Across the entries below, please work out how many lines contain the string "nabla" and give only the number.
-- Opening Marker --
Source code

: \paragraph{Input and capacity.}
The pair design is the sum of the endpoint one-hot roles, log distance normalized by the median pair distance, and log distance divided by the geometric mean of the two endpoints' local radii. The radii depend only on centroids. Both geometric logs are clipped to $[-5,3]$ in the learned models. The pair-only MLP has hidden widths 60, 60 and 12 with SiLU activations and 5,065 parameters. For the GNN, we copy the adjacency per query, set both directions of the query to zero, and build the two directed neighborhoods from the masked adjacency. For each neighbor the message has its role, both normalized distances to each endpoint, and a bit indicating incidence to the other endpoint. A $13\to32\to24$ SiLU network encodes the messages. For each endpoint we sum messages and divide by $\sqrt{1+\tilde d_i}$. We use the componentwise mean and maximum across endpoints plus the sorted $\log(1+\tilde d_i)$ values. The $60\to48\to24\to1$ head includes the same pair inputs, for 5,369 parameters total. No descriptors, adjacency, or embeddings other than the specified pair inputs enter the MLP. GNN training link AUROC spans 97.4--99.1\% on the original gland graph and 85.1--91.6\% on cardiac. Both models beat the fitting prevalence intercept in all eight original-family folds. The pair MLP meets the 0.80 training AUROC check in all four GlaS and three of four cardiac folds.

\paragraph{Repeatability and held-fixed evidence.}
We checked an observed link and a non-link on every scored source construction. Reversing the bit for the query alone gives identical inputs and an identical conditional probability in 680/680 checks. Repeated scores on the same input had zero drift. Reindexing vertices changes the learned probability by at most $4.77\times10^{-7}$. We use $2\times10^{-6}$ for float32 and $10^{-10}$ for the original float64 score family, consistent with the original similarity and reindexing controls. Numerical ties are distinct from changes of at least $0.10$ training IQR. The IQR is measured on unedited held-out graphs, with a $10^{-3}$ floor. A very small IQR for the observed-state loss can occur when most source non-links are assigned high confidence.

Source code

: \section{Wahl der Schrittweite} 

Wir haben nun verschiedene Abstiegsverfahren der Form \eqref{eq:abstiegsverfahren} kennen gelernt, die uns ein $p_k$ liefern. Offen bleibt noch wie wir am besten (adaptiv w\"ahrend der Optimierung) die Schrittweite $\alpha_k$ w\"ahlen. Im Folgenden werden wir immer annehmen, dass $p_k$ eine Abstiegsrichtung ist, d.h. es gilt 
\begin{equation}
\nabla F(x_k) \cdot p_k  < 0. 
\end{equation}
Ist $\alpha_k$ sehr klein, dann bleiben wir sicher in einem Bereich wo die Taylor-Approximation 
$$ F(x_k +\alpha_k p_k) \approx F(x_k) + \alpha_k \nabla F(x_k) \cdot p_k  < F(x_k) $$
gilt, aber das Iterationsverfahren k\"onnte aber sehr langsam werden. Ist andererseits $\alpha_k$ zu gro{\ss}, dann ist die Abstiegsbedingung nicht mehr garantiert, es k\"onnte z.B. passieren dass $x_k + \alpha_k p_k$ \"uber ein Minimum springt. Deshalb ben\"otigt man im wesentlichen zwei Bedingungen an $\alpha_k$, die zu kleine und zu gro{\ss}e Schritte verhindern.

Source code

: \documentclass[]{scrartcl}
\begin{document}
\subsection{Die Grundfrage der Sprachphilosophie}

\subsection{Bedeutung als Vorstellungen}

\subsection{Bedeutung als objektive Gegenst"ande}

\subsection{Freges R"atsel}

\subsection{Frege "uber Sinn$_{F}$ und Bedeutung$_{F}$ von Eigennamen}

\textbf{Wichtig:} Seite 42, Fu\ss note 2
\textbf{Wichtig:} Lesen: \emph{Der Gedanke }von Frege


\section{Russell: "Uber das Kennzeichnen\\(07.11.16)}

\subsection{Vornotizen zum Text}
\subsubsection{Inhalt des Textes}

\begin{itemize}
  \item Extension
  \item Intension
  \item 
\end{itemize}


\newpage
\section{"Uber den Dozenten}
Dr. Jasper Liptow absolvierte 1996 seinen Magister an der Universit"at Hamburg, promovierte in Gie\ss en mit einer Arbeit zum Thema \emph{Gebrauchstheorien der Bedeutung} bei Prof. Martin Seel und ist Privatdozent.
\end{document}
-- Closing Marker --
Solution for this problem → 2